La noción de equilibrio implicaría dos planos de abordaje. Por un lado, una interpretación, un análisis, una exégesis. Por el otro, la percepción y el reconocimiento de una inestabilidad material, la aceptación de un estado perentorio que inevitablemente derivará en su pérdida. Bajo el preciso pulso de sus versos diáfanos y luminosos, este nuevo libro de Alicia Genovese trama ambos ejes de coordenadas y los entrega al lector en una sola pieza sin costura. La aventura mental, la investigación minuciosa se hermanan con los registros líricos del cuerpo, que emergen como puntadas en las hebras del lenguaje meditativo, y a la vez, en “asociaciones / ligeras como gotas que salpican al caer”.
En esa tópica, la inestabilidad opera de fondo. Está ahí como un mar, pero sin red. En ella, lo que quiebra el conatus de persistencia no proviene exclusivamente de lo externo, sino también de vectores interiores que marcan nuestra hora sin que lo sepamos. Así y todo, el poema viene a demostrar que ese menoscabo en realidad resulta el motor de la riqueza, porque “lo deseable descoloca, espera / siempre en otro lugar”. La situación de suma cero representa uno de los modos de la catástrofe cuando el péndulo permanece en ella más del tiempo necesario: “Atrapada en esa estabilidad / que anula fuerzas, / perdías matices, tornasoles, / perdías / las dulces llaves de las preguntas”.

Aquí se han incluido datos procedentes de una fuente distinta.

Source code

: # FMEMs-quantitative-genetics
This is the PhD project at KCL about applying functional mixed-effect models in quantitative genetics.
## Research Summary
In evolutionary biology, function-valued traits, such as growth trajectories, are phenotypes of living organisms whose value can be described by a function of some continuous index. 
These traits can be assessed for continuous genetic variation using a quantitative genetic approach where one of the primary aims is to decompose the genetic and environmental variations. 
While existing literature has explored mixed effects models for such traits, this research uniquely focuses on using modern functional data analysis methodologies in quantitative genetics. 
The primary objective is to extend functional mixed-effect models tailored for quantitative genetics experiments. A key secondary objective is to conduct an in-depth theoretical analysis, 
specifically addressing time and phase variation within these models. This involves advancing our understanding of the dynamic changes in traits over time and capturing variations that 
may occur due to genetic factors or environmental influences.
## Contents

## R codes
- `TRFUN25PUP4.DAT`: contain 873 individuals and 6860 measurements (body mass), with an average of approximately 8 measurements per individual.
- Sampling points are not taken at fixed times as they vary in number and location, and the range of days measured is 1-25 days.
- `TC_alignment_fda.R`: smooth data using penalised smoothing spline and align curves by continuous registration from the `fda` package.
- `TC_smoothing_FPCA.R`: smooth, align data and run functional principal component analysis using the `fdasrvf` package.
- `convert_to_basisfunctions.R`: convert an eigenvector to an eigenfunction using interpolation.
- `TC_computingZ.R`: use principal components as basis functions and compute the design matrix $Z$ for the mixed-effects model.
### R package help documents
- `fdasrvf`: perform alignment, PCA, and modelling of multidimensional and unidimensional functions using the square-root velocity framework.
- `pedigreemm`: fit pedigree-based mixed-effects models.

De pregunta a respuesta, de respuesta a pregunta: “Existe el equilibrio y no existe, / ese es el equilibrio”. La voz interroga desde sus categorías y las contestaciones emergen de la piel, del recuerdo, de las asperezas de lo circundante. De tales hilos se encuentra tejida nuestra expedición por el mundo: “Una palabra en una línea / hace zumbar otras, / mueve un bosque anestesiado, / burla / la apatía del plan inconseguible”. Acción-reacción, ida y vuelta entre lo que se indaga y lo que es indagado. El trazado de líneas se transforma en el hallazgo de huellas y pueden distinguirse en el lazo amoroso “tendidos los gestos / como flores repentinas / en una mata de iris azules”. Entonces la simetría surge como una de las posibilidades del parpadeo armonía/caos; debemos detectarla, congraciarnos en ella, sentir que “en un cuadro de Vermeer / una mujer pesa tanto / como la ventana llena de luz / que tiene enfrente”.

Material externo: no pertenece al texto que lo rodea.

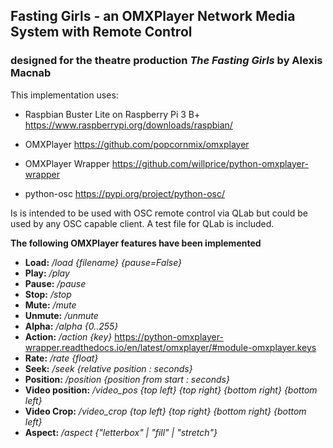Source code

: ## Fasting Girls - an OMXPlayer Network Media System with Remote Control
### designed for the theatre production *The Fasting Girls* by Alexis Macnab

This implementation uses:
- Raspbian Buster Lite on Raspberry Pi 3 B+
https://www.raspberrypi.org/downloads/raspbian/

- OMXPlayer
https://github.com/popcornmix/omxplayer

- OMXPlayer Wrapper
https://github.com/willprice/python-omxplayer-wrapper

- python-osc
https://pypi.org/project/python-osc/

Is is intended to be used with OSC remote control via QLab but could be used
by any OSC capable client. A test file for QLab is included.

**The following OMXPlayer features have been implemented**

- **Load:** */load {filename} {pause=False}*
- **Play:** */play*
- **Pause:** */pause*
- **Stop:** */stop*
- **Mute:** */mute*
- **Unmute:** */unmute*
- **Alpha:** */alpha {0..255}*
- **Action:** */action {key}*  https://python-omxplayer-wrapper.readthedocs.io/en/latest/omxplayer/#module-omxplayer.keys
- **Rate:** */rate {float}*
- **Seek:** */seek {relative position : seconds}*
- **Position:** */position {position from start : seconds}*
- **Video position:** */video_pos {top left} {top right} {bottom right} {bottom left}*
- **Video Crop:** */video_crop {top left} {top right} {bottom right} {bottom left}*
- **Aspect:** */aspect {"letterbox" | "fill" | "stretch"}*
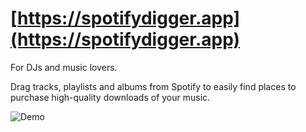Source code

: # [https://spotifydigger.app](https://spotifydigger.app)

For DJs and music lovers.

Drag tracks, playlists and albums from Spotify to easily find places to purchase high-quality downloads of your music.

![Demo](docs/demo.gif)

Esos polos que se besan cuando se cruzan, como escribía Dylan Thomas, son quienes traban la relación refleja por la que las homeostasis devienen realizables, concretas. Y tal cópula tiene lugar en el seno del poema, donde “conecta el corazón / con un afuera captado / en su carencia de rectitud”. De esta manera, las secuencias rítmicas que convocan el acceso a equilibrios inesperados no provienen de lo íntimo en sí, sino de un éxtimo, la animalidad especular. De otras criaturas nos allegan las formas de habitar y cohabitar: “La proximidad deshace / el silencio. / Ya me vio, / ya me recibió la achira / y he dejado de ser / la figura fugitiva de la escena”. Se descubre así la gravitación del cuerpo a cuerpo como el único sostén palpable en el descentrado vacío del universo.
De ahí en más, el propio corazón se vuelve víscera, retorna al más profundo sueño de su rol. Recupera la vocación de emanar el latido generosamente, de urdir sus golpes en todo su alrededor para contagiar el movimiento, el afán de encordar, de sobrevenir cordial. “Es la cuerda más errátil y delicada”, nos dice la poeta mientras anhela “un poema, una cuerda / delicada que vibre / aleatoria y lúcida / como el corazón / en su origen, cor, cordis, / atávico su pulso”. Razón y sangre, retomadas por las criaturas que somos, encordelan finalmente esos planos en principio paralelos y nos hacen percibir el momentáneo equilibrio del acróbata, cuyo arte consiste en cruzar el camino que marca la soga del deseo por sobre el abismo de su satisfacción, sin morir en el intento.